I head out early one morning with wifey in tow. I’m going to take her to a really fancy joint this time, the 5 and Diner, a greasy spoon just dripping with 1950s Americana. We belly up to the counter --where I can keep an eye on the waitresses -- and order the $2. 98 special: two eggs any style, hashbrowns, toast and coffee. Meanwhile I punch the buttons of Floyd Cramer’s "Last Date" on the personal jukebox in front of me after feeding it with a quarter from wifey’s purse.

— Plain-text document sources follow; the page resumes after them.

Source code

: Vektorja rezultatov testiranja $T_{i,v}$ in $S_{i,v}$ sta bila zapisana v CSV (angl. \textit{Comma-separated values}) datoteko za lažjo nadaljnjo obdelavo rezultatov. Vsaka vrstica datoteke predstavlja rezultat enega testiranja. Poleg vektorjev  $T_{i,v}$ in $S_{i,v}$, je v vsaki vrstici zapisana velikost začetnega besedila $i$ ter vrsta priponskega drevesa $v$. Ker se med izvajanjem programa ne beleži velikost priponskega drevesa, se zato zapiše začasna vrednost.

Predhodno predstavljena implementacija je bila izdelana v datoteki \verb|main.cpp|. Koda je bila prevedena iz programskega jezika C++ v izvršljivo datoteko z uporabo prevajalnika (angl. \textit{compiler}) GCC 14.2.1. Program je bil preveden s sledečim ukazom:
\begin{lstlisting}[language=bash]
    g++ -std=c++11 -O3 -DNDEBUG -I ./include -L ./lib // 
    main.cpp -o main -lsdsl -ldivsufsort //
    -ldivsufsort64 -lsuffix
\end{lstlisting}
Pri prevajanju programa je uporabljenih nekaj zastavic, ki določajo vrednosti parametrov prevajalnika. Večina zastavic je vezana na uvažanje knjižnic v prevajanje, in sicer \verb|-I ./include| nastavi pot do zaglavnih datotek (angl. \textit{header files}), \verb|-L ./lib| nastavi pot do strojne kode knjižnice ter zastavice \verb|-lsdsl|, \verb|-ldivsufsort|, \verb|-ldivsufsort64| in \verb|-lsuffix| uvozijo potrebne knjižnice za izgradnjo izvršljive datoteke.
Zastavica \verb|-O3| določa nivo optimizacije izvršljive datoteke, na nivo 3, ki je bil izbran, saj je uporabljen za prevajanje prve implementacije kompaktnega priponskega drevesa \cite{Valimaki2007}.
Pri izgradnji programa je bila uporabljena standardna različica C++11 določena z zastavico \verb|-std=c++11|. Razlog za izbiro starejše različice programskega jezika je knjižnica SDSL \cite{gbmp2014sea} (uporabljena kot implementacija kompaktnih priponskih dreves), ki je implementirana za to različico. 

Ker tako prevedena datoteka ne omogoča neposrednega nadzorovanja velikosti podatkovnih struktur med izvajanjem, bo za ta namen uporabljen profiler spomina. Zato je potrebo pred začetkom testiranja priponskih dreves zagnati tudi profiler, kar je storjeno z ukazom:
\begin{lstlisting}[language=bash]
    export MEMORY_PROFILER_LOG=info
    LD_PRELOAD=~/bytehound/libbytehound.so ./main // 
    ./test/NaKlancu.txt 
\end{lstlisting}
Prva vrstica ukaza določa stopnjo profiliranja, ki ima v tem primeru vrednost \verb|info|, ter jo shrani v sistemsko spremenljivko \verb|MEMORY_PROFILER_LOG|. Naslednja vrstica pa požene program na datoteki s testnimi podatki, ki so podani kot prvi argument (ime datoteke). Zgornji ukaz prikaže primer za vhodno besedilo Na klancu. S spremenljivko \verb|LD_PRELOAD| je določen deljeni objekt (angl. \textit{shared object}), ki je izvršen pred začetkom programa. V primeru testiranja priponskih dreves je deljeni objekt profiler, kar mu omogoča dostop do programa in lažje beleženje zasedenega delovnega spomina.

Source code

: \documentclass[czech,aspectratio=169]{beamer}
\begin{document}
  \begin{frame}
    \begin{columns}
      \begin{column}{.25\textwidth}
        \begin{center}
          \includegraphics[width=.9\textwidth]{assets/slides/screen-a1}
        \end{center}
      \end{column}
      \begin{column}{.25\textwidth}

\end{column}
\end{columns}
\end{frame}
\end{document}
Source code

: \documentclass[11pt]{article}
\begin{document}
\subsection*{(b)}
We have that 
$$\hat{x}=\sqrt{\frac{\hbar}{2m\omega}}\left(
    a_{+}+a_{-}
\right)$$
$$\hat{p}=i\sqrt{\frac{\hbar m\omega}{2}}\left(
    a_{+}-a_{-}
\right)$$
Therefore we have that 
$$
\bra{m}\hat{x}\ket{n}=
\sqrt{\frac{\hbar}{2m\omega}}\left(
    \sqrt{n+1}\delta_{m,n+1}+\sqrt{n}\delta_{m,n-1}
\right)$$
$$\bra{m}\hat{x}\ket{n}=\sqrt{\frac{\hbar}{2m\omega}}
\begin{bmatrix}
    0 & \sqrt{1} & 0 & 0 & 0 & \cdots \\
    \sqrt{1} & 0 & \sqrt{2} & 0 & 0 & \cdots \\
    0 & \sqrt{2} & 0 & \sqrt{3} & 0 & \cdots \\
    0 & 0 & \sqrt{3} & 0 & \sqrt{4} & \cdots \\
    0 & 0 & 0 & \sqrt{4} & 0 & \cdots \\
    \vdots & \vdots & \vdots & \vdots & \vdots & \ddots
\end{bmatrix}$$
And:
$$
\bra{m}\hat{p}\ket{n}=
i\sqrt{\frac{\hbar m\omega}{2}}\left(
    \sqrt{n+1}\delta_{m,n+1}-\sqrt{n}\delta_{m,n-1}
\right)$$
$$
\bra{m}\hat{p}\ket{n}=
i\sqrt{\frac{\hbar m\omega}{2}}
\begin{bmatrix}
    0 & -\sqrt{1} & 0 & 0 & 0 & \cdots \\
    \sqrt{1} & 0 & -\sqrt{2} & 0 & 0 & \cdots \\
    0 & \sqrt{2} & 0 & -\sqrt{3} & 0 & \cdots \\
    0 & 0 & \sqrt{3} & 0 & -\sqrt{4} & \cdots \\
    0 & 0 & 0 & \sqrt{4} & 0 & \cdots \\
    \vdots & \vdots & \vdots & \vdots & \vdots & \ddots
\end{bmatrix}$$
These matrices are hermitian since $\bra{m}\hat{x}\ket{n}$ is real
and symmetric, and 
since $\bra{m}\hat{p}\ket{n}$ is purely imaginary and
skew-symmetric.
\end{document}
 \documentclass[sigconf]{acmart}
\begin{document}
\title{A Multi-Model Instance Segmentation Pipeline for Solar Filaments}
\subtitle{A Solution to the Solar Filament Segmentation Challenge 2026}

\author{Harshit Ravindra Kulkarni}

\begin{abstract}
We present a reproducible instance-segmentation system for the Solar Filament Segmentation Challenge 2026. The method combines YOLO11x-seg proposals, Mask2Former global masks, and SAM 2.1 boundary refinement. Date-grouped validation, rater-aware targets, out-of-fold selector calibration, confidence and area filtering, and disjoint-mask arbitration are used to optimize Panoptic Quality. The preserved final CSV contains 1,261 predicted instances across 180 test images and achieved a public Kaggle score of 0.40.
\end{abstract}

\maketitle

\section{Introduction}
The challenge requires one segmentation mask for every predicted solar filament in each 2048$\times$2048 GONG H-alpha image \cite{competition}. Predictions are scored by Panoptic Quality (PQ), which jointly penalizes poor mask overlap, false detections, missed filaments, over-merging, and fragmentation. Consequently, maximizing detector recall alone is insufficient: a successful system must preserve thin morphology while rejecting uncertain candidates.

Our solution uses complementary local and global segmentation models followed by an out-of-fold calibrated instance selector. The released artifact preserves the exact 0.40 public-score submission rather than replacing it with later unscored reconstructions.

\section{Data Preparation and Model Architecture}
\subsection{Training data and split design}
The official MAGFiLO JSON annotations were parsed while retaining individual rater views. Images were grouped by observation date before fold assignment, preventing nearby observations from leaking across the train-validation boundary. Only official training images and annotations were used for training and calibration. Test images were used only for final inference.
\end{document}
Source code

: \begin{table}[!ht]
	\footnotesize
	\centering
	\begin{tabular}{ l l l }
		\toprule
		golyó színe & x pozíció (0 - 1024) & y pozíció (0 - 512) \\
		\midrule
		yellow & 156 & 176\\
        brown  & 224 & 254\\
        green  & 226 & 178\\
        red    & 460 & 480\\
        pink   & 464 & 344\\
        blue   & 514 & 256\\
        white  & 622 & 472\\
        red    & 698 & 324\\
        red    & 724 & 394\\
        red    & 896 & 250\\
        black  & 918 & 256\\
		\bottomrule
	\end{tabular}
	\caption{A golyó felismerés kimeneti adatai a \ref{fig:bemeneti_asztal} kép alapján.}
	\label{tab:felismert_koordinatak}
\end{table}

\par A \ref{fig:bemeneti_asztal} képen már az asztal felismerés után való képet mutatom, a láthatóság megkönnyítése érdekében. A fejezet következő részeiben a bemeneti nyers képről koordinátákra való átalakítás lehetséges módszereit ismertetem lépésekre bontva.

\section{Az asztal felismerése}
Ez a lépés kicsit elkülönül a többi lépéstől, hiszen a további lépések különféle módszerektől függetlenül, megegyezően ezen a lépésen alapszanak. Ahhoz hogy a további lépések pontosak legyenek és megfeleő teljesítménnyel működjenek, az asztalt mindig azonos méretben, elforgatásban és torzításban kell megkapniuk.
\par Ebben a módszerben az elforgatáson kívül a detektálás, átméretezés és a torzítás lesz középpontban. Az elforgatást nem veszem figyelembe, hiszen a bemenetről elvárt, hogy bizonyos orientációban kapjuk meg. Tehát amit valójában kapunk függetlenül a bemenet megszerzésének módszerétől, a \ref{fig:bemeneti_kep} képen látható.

"How would you like your eggs, sir?"
"Over medium, please."
The eggs arrive undercooked. Do I complain? Rhinestone-studded Irene is working her tail off in the early morning rush. I’ve already bugged her for Tabasco sauce, extra butter, and more coffee. The service came with the sweetest of smiles. The place is jumping, the Mexican cooks are sweating, and the philosopher is philosophizing:
If it won’t matter by tomorrow morning that these eggs are undercooked, why does it matter now?
With that thought, I liberally douse the undercooked eggs with the fine Louisiana condiment, mix them up with the hashbrowns, and shovel the mess into my mouth with bread and fork, chasing it all with coffee and cream, no sugar.
Who says you can’t do anything with philosophy?